After serving more than twenty years in prison, the hard work and diligence of the federal public defender’s office uncovered all of the evidence that was withheld by the prosecution and therefore violated Fred Steese’s right to a fair trial. In October of 2012, District Court Judge Elissa Cadish issued an Order Regarding Actual Innocence for the first time in the Eighth Judicial District. She declared publicly that Steese had not killed anyone. Although this was a huge win, it was only the first step. The state prosecutors coerced Steese into accepting the Alford plea as opposed to having his case appealed and retried a number of times by the DA’s office (a process that could last years). Instead, they would release him immediately. He could maintain his innocence while accepting the conviction, foregoing his rights to sue the government for wrongful imprisonment. It would also prevent the prosecution from owning up to their misdoings.
In February of 2013, Steese accepted that plea and was released without compensation. He struggled to survive, depending on the kindness of his lawyers who allowed him to wash and shave at their office and gave him money sporadically. Four years later, he was completely exonerated and pardoned in November of 2017 by the Nevada Supreme Court.
In the meantime, Kephart continually had several of his other convictions thrown out for improper and deliberate comments and conduct. It became so much of an issue that in 2001, a Nevada Supreme Court justice called Kephart out in a misconduct ruling, stating, “Now either he doesn’t want to learn, or he’s a very slow learner,” and “the district attorney’s office just continues to let him try major cases and give us these problems.”
But this story isn’t over. Just last year, Assembly Bill 267 was successfully passed. This new legislation made Nevada the strongest state in compensating exonerees who had been found innocent after a wrongful imprisonment. One of the key advocates for the proposal of the new bill was none other than Kaitlyn Herndon, Douglas Herndon’s daughter, who began researching the state’s inadequate policies without knowing her father’s involvement in the Fred Steese case. He testified in support of the bill before state lawmakers, admitting his part in convicting an innocent man.
Now, both William Kephart and his former colleague Douglas Herndon are running in the upcoming judicial election.
William Kephart is running for District Court Judge, Department 19 opposite Fikisha Miller, a dedicated public defender.
Douglas Herndon is running against Assemblyman Ozzie Fumo, who currently represents District 21, for Nevada Supreme Court Justice.

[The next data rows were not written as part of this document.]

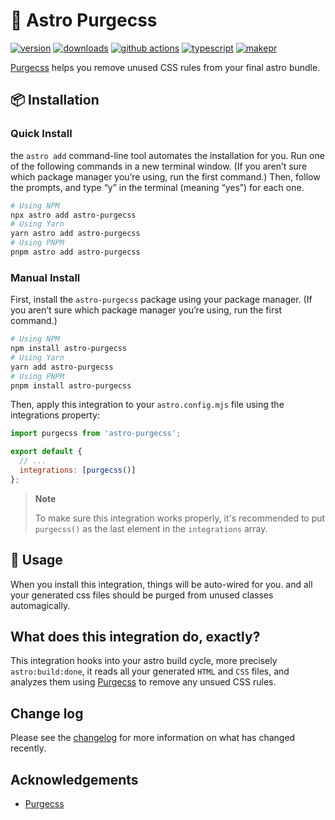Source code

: # 🚀 Astro Purgecss

[![version][version-badge]][npm]
[![downloads][downloads-badge]][npm]
[![github actions][github-actions-badge]][github-actions]
[![typescript][typescript-badge]][typescript]
[![makepr][makepr-badge]][makepr]

[Purgecss][purgecss] helps you remove unused CSS rules from your final astro bundle.

## 📦 Installation

### Quick Install

the `astro add` command-line tool automates the installation for you. Run one of the following commands in a new terminal window. (If you aren’t sure which package manager you’re using, run the first command.) Then, follow the prompts, and type “y” in the terminal (meaning “yes”) for each one.

```bash
# Using NPM
npx astro add astro-purgecss
# Using Yarn
yarn astro add astro-purgecss
# Using PNPM
pnpm astro add astro-purgecss
```

### Manual Install

First, install the `astro-purgecss` package using your package manager. (If you aren’t sure which package manager you’re using, run the first command.)

```bash
# Using NPM
npm install astro-purgecss
# Using Yarn
yarn add astro-purgecss
# Using PNPM
pnpm install astro-purgecss
```

Then, apply this integration to your `astro.config.mjs` file using the integrations property:

```js
import purgecss from 'astro-purgecss';

export default {
  // ...
  integrations: [purgecss()]
};
```

> **Note**
>
> To make sure this integration works properly, it's recommended to put `purgecss()`
> as the last element in the `integrations` array.

## 🥑 Usage

When you install this integration, things will be auto-wired for you. and all your generated css files should be purged from unused classes automagically.

## What does this integration do, exactly?

This integration hooks into your astro build cycle, more precisely `astro:build:done`, it reads all your generated `HTML` and `CSS` files, and analyzes them using [Purgecss][purgecss] to remove any unsued CSS rules.

## Change log

Please see the [changelog](CHANGELOG.md) for more information on what has changed recently.

## Acknowledgements

- [Purgecss][purgecss]

[npm]: https://npmjs.com/package/astro-purgecss
[purgecss]: https://purgecss.com

<!-- Readme Badges -->

[version-badge]: https://img.shields.io/npm/v/astro-purgecss.svg
[downloads-badge]: https://img.shields.io/npm/dt/astro-purgecss
[github-actions]: https://github.com/codiume/orbit/actions
[github-actions-badge]: https://github.com/codiume/orbit/actions/workflows/node.js.yml/badge.svg
[typescript]: https://www.typescriptlang.org/dt/search?search=astro-purgecss
[typescript-badge]: https://img.shields.io/npm/types/astro-purgecss
[makepr]: https://makeapullrequest.com
[makepr-badge]: https://img.shields.io/badge/PRs-welcome-brightgreen.svg?style=flat-square?style=flat
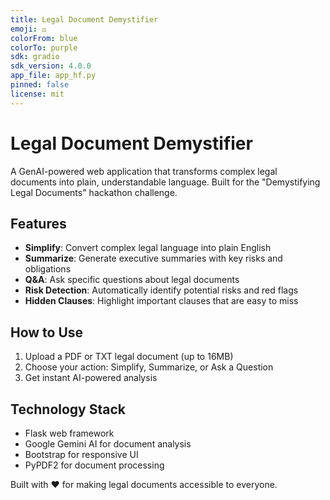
 ```yaml
---
title: Legal Document Demystifier
emoji: ⚖️
colorFrom: blue
colorTo: purple
sdk: gradio
sdk_version: 4.0.0
app_file: app_hf.py
pinned: false
license: mit
---
```


# Legal Document Demystifier

A GenAI-powered web application that transforms complex legal documents into plain, understandable language. Built for the "Demystifying Legal Documents" hackathon challenge.

## Features

- **Simplify**: Convert complex legal language into plain English
- **Summarize**: Generate executive summaries with key risks and obligations
- **Q&A**: Ask specific questions about legal documents
- **Risk Detection**: Automatically identify potential risks and red flags
- **Hidden Clauses**: Highlight important clauses that are easy to miss

## How to Use

1. Upload a PDF or TXT legal document (up to 16MB)
2. Choose your action: Simplify, Summarize, or Ask a Question
3. Get instant AI-powered analysis

## Technology Stack

- Flask web framework
- Google Gemini AI for document analysis
- Bootstrap for responsive UI
- PyPDF2 for document processing

Built with ❤️ for making legal documents accessible to everyone.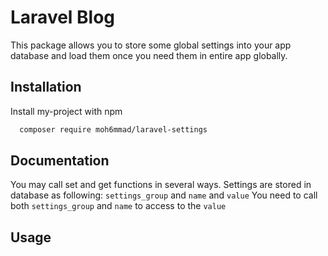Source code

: # Laravel Blog
This package allows you to store some global settings into your app database and load them once you need them in entire app globally.

## Installation

Install my-project with npm

```bash
  composer require moh6mmad/laravel-settings
```
    
## Documentation
You may call set and get functions in several ways. Settings are stored in database as following: 
`settings_group` and `name` and `value`
You need to call both `settings_group` and `name` to access to the `value`

## Usage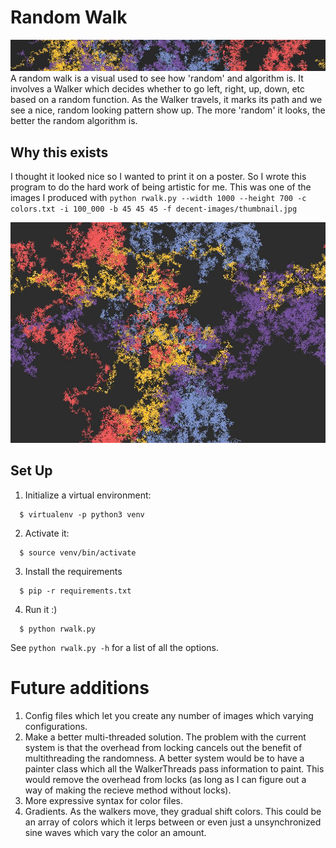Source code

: # Random Walk
![python rwalk.py --width 1000 --height 100 -c colors.txt -i 20000 -b 40 40 40](decent-images/banner.jpg?raw=true "python rwalk.py --width 1000 --height 100 -c colors.txt -i 20_000 -b 40 40 40")
A random walk is a visual used to see how 'random' and algorithm is.
It involves a Walker which decides whether to go left, right, up, down, etc based
on a random function. As the Walker travels, it marks its path and we see a nice,
random looking pattern show up. The more 'random' it looks, the better the random
algorithm is.
## Why this exists
I thought it looked nice so I wanted to print it on a poster. So I wrote this program to do the hard work of being artistic for me.
This was one of the images I produced with `python rwalk.py --width 1000 --height 700 -c colors.txt -i 100_000 -b 45 45 45 -f decent-images/thumbnail.jpg`

![Alt text](decent-images/thumbnail.jpg?raw=true "Title")

## Set Up
1. Initialize a virtual environment:
```
  $ virtualenv -p python3 venv
```
2. Activate it:
```
  $ source venv/bin/activate
```
3. Install the requirements
```
  $ pip -r requirements.txt
```
4. Run it :)
```
  $ python rwalk.py
```
  See `python rwalk.py -h` for a list of all the options.

# Future additions
1. Config files which let you create any number of images which varying configurations.
2. Make a better multi-threaded solution. The problem with the current system is that the overhead from
locking cancels out the benefit of multithreading the randomness. A better system would be to have a painter class
which all the WalkerThreads pass information to paint. This would remove the overhead from locks (as long as I can figure out
  a way of making the recieve method without locks).
3. More expressive syntax for color files. 
3. Gradients. As the walkers move, they gradual shift colors. This could be an array of colors which it lerps between or even just
 a unsynchronized sine waves which vary the color an amount.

“All too often when we see injustice, we think that it is terrible, but we do nothing or we say nothing. We remain silent and that is consent for injustice to remain. William Kephart will remain on the bench unless the voters speak truth to power. Right this wrong with your vote,” Judicial candidate Fikisha Miller states emphatically. She continues, “Evil is bad sold as good, wrong sold as right, and injustice sold as justice. We now know the truth of Fred Steese’s innocence and the wrongness of Kephart’s actions. I am only asking for the good people of Clark County to do what is right. Just right this wrong.”